President Trump is a businessman. Regardless of whether you like him or not, he is a businessman, and successful businessmen are relatively careful about how they spend money, and how much money they spend. President Trump is no exception.

Yesterday The Gateway Pundit posted an article about the impact of the Trump Presidency on the debt.

The article reports:

In spite of the fact that President Trump took over with nearly $20 trillion of debt and the related interest payments on the debt, and in spite of the federal reserve (fed) under Janet Yellen increasing interest rates by a full 1 percent since the election, President Donald Trump’s first year debt is $1.1 trillion less than Obama’s.

Here is the picture:

The article at The Gateway Pundit reports:

Right after Barack Obama was elected President, on December 16, 2008, the Federal Reserve (The Fed) lowered the Fed Funds rate by an entire percent, from 1% down to 0% . The Fed had not lowered the Fed Funds rate by such a large amount (1% ) since at least before 1990, if ever. The Fed kept this 0% rate for most of Obama’s eight years in office.

CNBC reported in December 2015 that President Obama oversaw “seven years of the most accommodative monetary policy in U.S. history” (from the Fed). The Fed Funds rate was at zero for most of Obama’s time in office. Finally, in December 2015 after the Fed announced its first increase in the Fed Funds rate during the Obama Presidency.

The only Fed Funds Rate increases since 2015 were after President Trump was elected President. The Fed increased the Fed Funds Rate on December 14, 2016, March 15th, 2017, June 14, 2017 and again on December 13, 2017. Four times the Fed has increased rates on President Trump after doing so only once on President Obama.

If the Federal Reserve was political and wanted to prevent Republican Presidents from successful economic growth and debt decreases, then the Fed would increase the Fed Funds rates during Republican Presidents’ terms while decreasing the Fed Funds rates under Democratic Presidents’ terms.

This appears to be exactly what the Fed is doing.

The article at The Gateway Pundit also notes that without the increases in the interest rate it is possible that President Trump would have a balanced budget to date.

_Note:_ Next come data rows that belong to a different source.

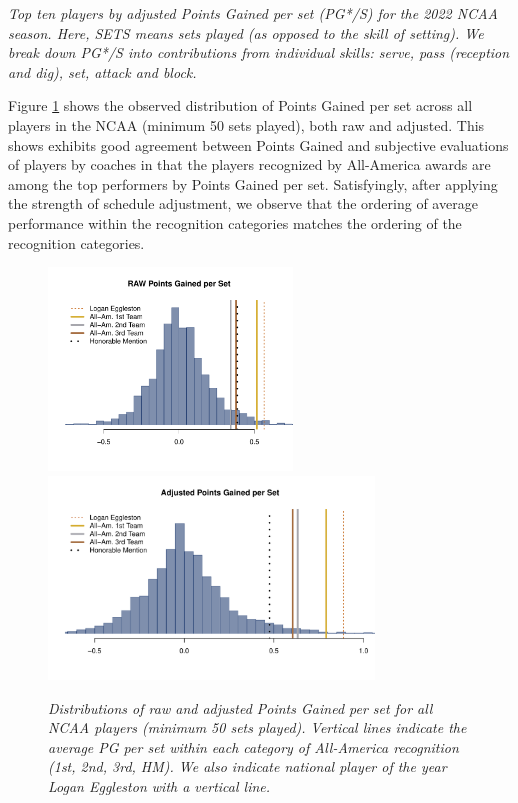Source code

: \documentclass{article}
\begin{document}
\begin{table}
    \centering
    
    \caption{\it Top ten players by adjusted Points Gained per set (PG*/S) for the 2022 NCAA season. Here, SETS means sets played (as opposed to the skill of setting). We break down PG*/S into contributions from individual skills: serve, pass (reception and dig), set, attack and block.}
    \label{tab:top-ten-players}
\end{table}

Figure \ref{fig:avca-all-americans} shows the observed distribution of Points Gained per set across all players in the NCAA (minimum 50 sets played), both raw and adjusted. This shows exhibits good agreement between Points Gained and subjective evaluations of players by coaches in that the players recognized by All-America awards are among the top performers by Points Gained per set. Satisfyingly, after applying the strength of schedule adjustment, we observe that the ordering of average performance within the recognition categories matches the ordering of the recognition categories.

\begin{figure}
    \centering
    \includegraphics[height=5.4cm]{figures/avca_all_americans_raw.pdf}
    \includegraphics[height=5.4cm]{figures/avca_all_americans_adj.pdf}
    \caption{\it Distributions of raw and adjusted Points Gained per set for all NCAA players (minimum 50 sets played). Vertical lines indicate the average PG per set within each category of All-America recognition (1st, 2nd, 3rd, HM). We also indicate national player of the year Logan Eggleston with a vertical line.}
    \label{fig:avca-all-americans}
\end{figure}
\end{document}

Remember that the Federal Reserve is neither Federal nor a Reserve. It is a stranglehold on our economy held by a small group of extremely wealthy people who control our money supply. For those who are interested in learning exactly how we got the Federal Reserve, I strongly recommend reading The Creature from Jekyll Island by G. Edward Griffin. It explains the chicanery that was involved in creating the Federal Reserve and how it was sold to the American people.